WORK TO COMPLETE:
Show every line below where "clientX" appears.

PROVIDED INFORMATION Block Start

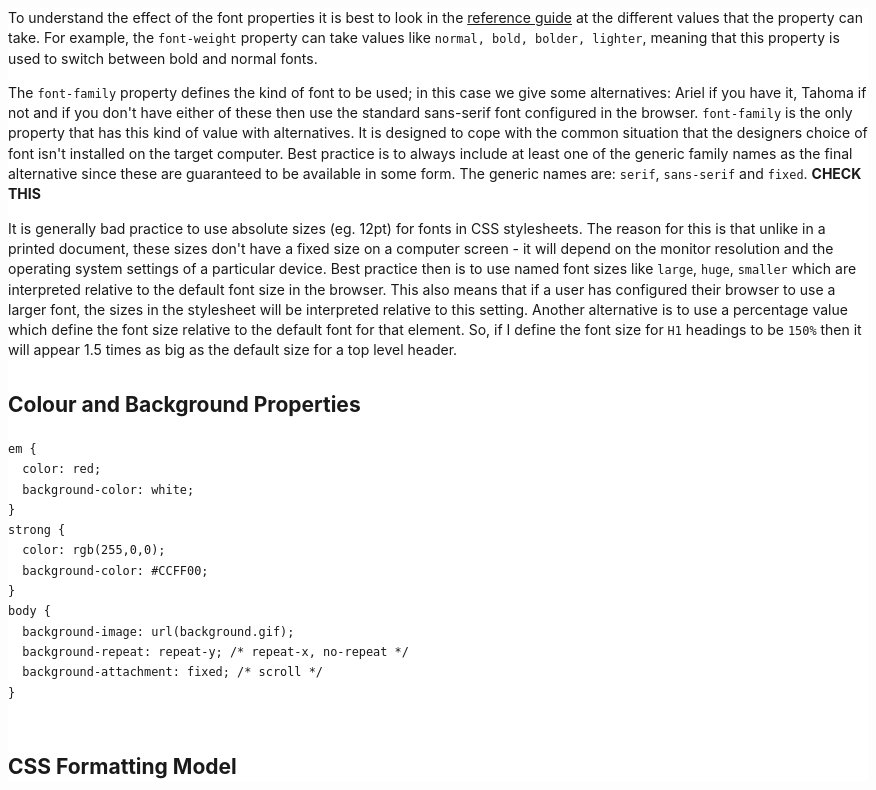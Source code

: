 To understand the effect of the font properties it is best to look in
the [reference guide](https://adam-marsden.co.uk/css-cheat-sheet) at the different values that the
property can take. For example, the `font-weight` property can take
values like `normal, bold, bolder, lighter`, meaning that this property
is used to switch between bold and normal fonts.

The `font-family` property defines the kind of font to be used; in this
case we give some alternatives: Ariel if you have it, Tahoma if not and
if you don't have either of these then use the standard sans-serif font
configured in the browser. `font-family` is the only property that has
this kind of value with alternatives. It is designed to cope with the
common situation that the designers choice of font isn't installed on
the target computer. Best practice is to always include at least one of
the generic family names as the final alternative since these are
guaranteed to be available in some form. The generic names are: `serif`,
`sans-serif` and `fixed`. **CHECK THIS**

It is generally bad practice to use absolute sizes (eg. 12pt) for fonts
in CSS stylesheets. The reason for this is that unlike in a printed
document, these sizes don't have a fixed size on a computer screen - it
will depend on the monitor resolution and the operating system settings
of a particular device. Best practice then is to use named font sizes
like `large`, `huge`, `smaller` which are interpreted relative to the
default font size in the browser. This also means that if a user has
configured their browser to use a larger font, the sizes in the
stylesheet will be interpreted relative to this setting. Another
alternative is to use a percentage value which define the font size
relative to the default font for that element. So, if I define the font
size for `H1` headings to be `150%` then it will appear 1.5 times as big
as the default size for a top level header.

Colour and Background Properties
--------------------------------

```
em {
  color: red;
  background-color: white;
}
strong {
  color: rgb(255,0,0);
  background-color: #CCFF00;
}
body {
  background-image: url(background.gif);
  background-repeat: repeat-y; /* repeat-x, no-repeat */
  background-attachment: fixed; /* scroll */
}
     
```

CSS Formatting Model
--------------------
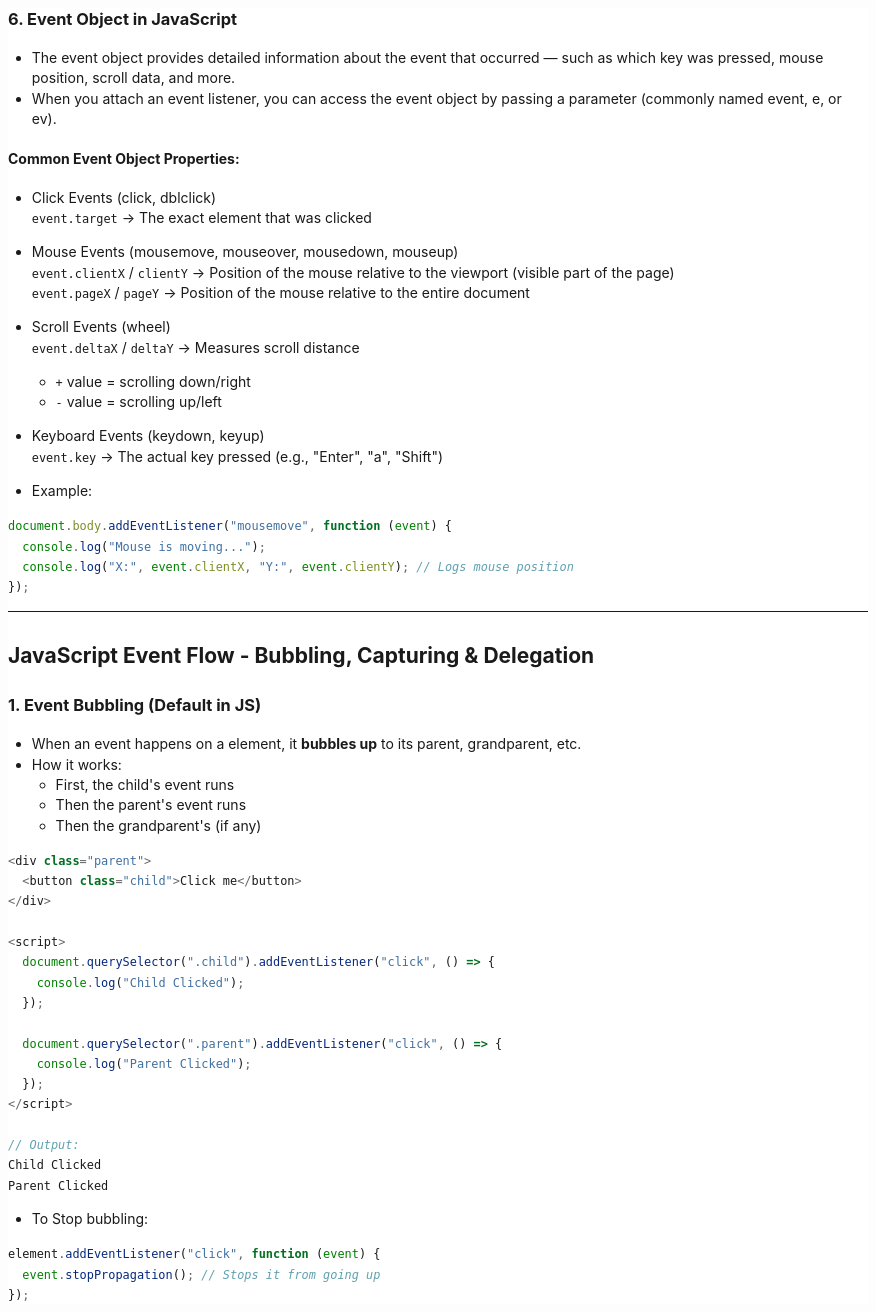 ### 6. Event Object in JavaScript

- The event object provides detailed information about the event that occurred — such as which key was pressed, mouse position, scroll data, and more.
- When you attach an event listener, you can access the event object by passing a parameter (commonly named event, e, or ev).

#### Common Event Object Properties:

- Click Events (click, dblclick) <br>
`event.target` → The exact element that was clicked

- Mouse Events (mousemove, mouseover, mousedown, mouseup) <br>
`event.clientX` / `clientY` → Position of the mouse relative to the viewport (visible part of the page) <br>
`event.pageX` / `pageY` → Position of the mouse relative to the entire document

- Scroll Events (wheel) <br>
`event.deltaX` / `deltaY` → Measures scroll distance
    - `+` value = scrolling down/right <br>
    - `-` value = scrolling up/left <br>

- Keyboard Events (keydown, keyup) <br>
`event.key` → The actual key pressed (e.g., "Enter", "a", "Shift")

- Example:
```js
document.body.addEventListener("mousemove", function (event) {
  console.log("Mouse is moving...");
  console.log("X:", event.clientX, "Y:", event.clientY); // Logs mouse position
});
```
---

## JavaScript Event Flow - Bubbling, Capturing & Delegation
### 1. Event Bubbling (Default in JS)
- When an event happens on a element, it **bubbles up** to its parent, grandparent, etc.
- How it works:
   - First, the child's event runs
   - Then the parent's event runs
   - Then the grandparent's (if any)
```js
<div class="parent">
  <button class="child">Click me</button>
</div>

<script>
  document.querySelector(".child").addEventListener("click", () => {
    console.log("Child Clicked");
  });

  document.querySelector(".parent").addEventListener("click", () => {
    console.log("Parent Clicked");
  });
</script>

// Output:
Child Clicked  
Parent Clicked
```
- To Stop bubbling:
```js
element.addEventListener("click", function (event) {
  event.stopPropagation(); // Stops it from going up
});
```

PROVIDED INFORMATION Block End

SOLUTION TO THIS EXERCISE:
`event.clientX` / `clientY` → Position of the mouse relative to the viewport (visible part of the page) <br>
  console.log("X:", event.clientX, "Y:", event.clientY); // Logs mouse position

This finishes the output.